1 Samuel 18:11-12 – suddenly hurled it at David, intending to pin him to the wall.  But David jumped aside and escaped.  This happened another time, too, for Saul was afraid of him, and he was jealous because the Lord had left him and was now with David.

* – David was angry at being attacked by evil people who slandered him and lied.  Yet David remained a friend and a man of prayer.  While we must hate evil and work to overcome it, we must love everyone, including those who do evil, because God loves them.  We are called to hate the sin, but love the person.  Only through God’s strength will we be able to follow David’s example. (NLT)

Psalm 109:4 – I love them, but they try to destroy me—even as I am praying for them!

* – By telling us not to retaliate, Jesus keeps us from taking the law into our own hands.  By loving and praying for our enemies, we can overcome evil with good.

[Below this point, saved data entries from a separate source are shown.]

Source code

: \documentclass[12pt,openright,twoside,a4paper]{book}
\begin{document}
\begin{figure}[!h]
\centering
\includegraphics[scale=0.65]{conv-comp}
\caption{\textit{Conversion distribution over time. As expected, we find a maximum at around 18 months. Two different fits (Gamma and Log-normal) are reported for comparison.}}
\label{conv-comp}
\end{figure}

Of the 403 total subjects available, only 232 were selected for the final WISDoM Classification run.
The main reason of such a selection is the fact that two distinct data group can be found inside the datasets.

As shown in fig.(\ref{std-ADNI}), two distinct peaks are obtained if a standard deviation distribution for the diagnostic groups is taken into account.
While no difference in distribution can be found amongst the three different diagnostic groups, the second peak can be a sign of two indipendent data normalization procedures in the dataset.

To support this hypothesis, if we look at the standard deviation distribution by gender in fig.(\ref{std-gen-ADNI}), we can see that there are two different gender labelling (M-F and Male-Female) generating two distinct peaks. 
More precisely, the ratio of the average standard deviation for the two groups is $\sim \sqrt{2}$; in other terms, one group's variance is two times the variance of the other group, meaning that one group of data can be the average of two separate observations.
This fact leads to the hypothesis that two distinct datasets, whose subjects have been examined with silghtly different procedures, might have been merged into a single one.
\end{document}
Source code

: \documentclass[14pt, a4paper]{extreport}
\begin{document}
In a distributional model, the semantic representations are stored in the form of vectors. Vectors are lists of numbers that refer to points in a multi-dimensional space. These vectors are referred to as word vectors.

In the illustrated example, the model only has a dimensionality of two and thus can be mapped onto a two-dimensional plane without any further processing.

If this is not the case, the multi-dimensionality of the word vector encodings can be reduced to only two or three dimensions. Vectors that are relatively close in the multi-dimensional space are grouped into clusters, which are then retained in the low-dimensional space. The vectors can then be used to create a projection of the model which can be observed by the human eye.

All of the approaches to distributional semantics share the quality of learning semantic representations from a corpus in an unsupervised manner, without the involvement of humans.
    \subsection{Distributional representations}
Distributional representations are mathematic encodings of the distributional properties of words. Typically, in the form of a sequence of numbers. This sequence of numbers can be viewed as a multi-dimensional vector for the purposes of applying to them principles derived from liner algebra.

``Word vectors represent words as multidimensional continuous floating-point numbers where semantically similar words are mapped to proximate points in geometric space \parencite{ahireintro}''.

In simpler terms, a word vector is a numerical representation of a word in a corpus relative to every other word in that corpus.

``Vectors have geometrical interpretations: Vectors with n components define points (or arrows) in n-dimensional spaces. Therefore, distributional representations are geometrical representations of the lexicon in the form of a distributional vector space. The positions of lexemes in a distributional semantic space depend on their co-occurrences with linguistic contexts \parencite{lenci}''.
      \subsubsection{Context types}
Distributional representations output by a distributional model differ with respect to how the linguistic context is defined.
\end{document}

Jesus says we are to love our enemies.  If you love your enemies and treat them well, you will truly show that Jesus is Lord of your life.  This is possible only for those who give themselves fully to God, because only he can deliver people from natural selfishness.  We must trust the Holy Spirit to help us show love to those for whom we may not feel love. (NLT)

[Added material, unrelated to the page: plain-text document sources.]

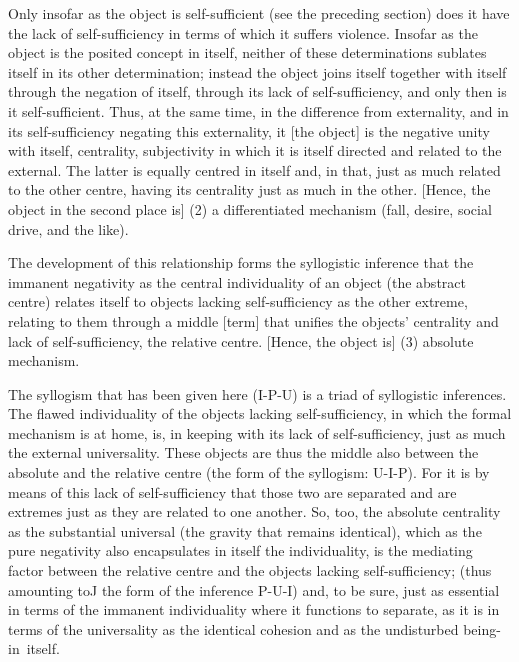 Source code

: Only insofar as the object is self-sufficient
(see the preceding section)
does it have the lack of self-sufficiency
in terms of which it suffers violence.
Insofar as the object is the posited concept in itself,
neither of these determinations sublates itself
in its other determination;
instead the object joins itself together with itself
through the negation of itself,
through its lack of self-sufficiency,
and only then is it self-sufficient.
Thus, at the same time, in the difference from externality,
and in its self-sufficiency negating this externality,
it [the object] is the negative unity with itself, centrality,
subjectivity in which it is itself directed and related to the external.
The latter is equally centred in itself
and, in that, just as much related
to the other centre,
having its centrality just as much in the other.
[Hence, the object in the second place is]
(2) a differentiated mechanism
(fall, desire, social drive, and the like).

The development of this relationship
forms the syllogistic inference
that the immanent negativity
as the central individuality of an object (the abstract centre)
relates itself to objects lacking self-sufficiency
as the other extreme,
relating to them through a middle [term]
that unifies the objects' centrality
and lack of self-sufficiency,
the relative centre.
[Hence, the object is]
(3) absolute mechanism.

The syllogism that has been given here (I-P-U)
is a triad of syllogistic inferences.
The flawed individuality of the objects lacking self-sufficiency,
in which the formal mechanism is at home, is,
in keeping with its lack of self-sufficiency,
just as much the external universality.
These objects are thus the middle also
between the absolute and the relative centre
(the form of the syllogism: U-I-P).
For it is by means of this lack of self-sufficiency
that those two are separated and are extremes
just as they are related to one another.
So, too, the absolute centrality as the substantial universal
(the gravity that remains identical),
which as the pure negativity
also encapsulates in itself the individuality,
is the mediating factor between the relative centre
and the objects lacking self-sufficiency;
(thus amounting toJ the form of the inference P-U-I)
and, to be sure, just as essential
in terms of the immanent individuality
where it functions to separate,
as it is in terms of the universality
as the identical cohesion and
as the undisturbed being-in~itself.


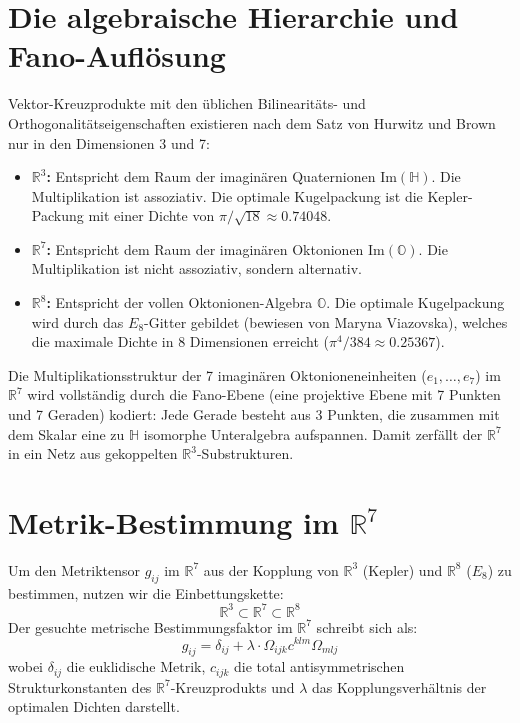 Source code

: \documentclass[11pt,a4paper]{article}
\begin{document}
\section{Die algebraische Hierarchie und Fano-Auflösung}
Vektor-Kreuzprodukte mit den üblichen Bilinearitäts- und Orthogonalitätseigenschaften existieren nach dem Satz von Hurwitz und Brown nur in den Dimensionen 3 und 7:
\begin{itemize}
    \item \textbf{$\mathbb{R}^3$:} Entspricht dem Raum der imaginären Quaternionen $\text{Im}(\mathbb{H})$. Die Multiplikation ist assoziativ. Die optimale Kugelpackung ist die Kepler-Packung mit einer Dichte von $\pi / \sqrt{18} \approx 0.74048$.
    \item \textbf{$\mathbb{R}^7$:} Entspricht dem Raum der imaginären Oktonionen $\text{Im}(\mathbb{O})$. Die Multiplikation ist nicht assoziativ, sondern alternativ.
    \item \textbf{$\mathbb{R}^8$:} Entspricht der vollen Oktonionen-Algebra $\mathbb{O}$. Die optimale Kugelpackung wird durch das $E_8$-Gitter gebildet (bewiesen von Maryna Viazovska), welches die maximale Dichte in 8 Dimensionen erreicht ($\pi^4 / 384 \approx 0.25367$).
\end{itemize}

Die Multiplikationsstruktur der 7 imaginären Oktonioneneinheiten ($e_1, \dots, e_7$) im $\mathbb{R}^7$ wird vollständig durch die Fano-Ebene (eine projektive Ebene mit 7 Punkten und 7 Geraden) kodiert: Jede Gerade besteht aus 3 Punkten, die zusammen mit dem Skalar eine zu $\mathbb{H}$ isomorphe Unteralgebra aufspannen. Damit zerfällt der $\mathbb{R}^7$ in ein Netz aus gekoppelten $\mathbb{R}^3$-Substrukturen.

\section{Metrik-Bestimmung im $\mathbb{R}^7$}
Um den Metriktensor $g_{ij}$ im $\mathbb{R}^7$ aus der Kopplung von $\mathbb{R}^3$ (Kepler) und $\mathbb{R}^8$ ($E_8$) zu bestimmen, nutzen wir die Einbettungskette:
$$\mathbb{R}^3 \subset \mathbb{R}^7 \subset \mathbb{R}^8$$
Der gesuchte metrische Bestimmungsfaktor im $\mathbb{R}^7$ schreibt sich als:
$$g_{ij} = \delta_{ij} + \lambda \cdot \Omega_{ijk} c^{klm} \Omega_{mlj}$$
wobei $\delta_{ij}$ die euklidische Metrik, $c_{ijk}$ die total antisymmetrischen Strukturkonstanten des $\mathbb{R}^7$-Kreuzprodukts und $\lambda$ das Kopplungsverhältnis der optimalen Dichten darstellt.
\end{document}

Matthew 5:43-44 – [Jesus said] “You have heard that the law of Moses says, ‘Love your neighbor’ and hate your enemy.  But I say, love your enemies!  Pray for those who persecute you!”

* – The Jews despised the Romans because they oppressed God’s people, but Jesus told the people to love these enemies.  Such words turned many away from Christ.  But Jesus wasn’t talking about having affection for enemies; he was talking about an act of the will.  You can’t “fall into” this kind of love—it takes conscious effort.  Loving our enemies means acting in their best interests.  We can pray for them, and we can think of ways to help them.  Jesus loved the whole world, even though the world was in rebellion against God.  Jesus asks us to follow his example by loving our enemies.  Grant your enemies the same respect and rights as you desire for yourself.  (NLT)

Luke 6:27 – [Jesus said] “But if you are willing to listen, I say, love your enemies.  Do good to those who hate you.”

* Do you believe God can help you with enemies?

God assured Moses that Israel’s enemy was conquered even before the battle began!  God wants to give us victory over our enemies (which are usually problems related to sin rather than armed soldiers).  But first we must believe that he can help us.  Second, we must trust him to help us.  Third, we must take the steps he shows us. (NLT)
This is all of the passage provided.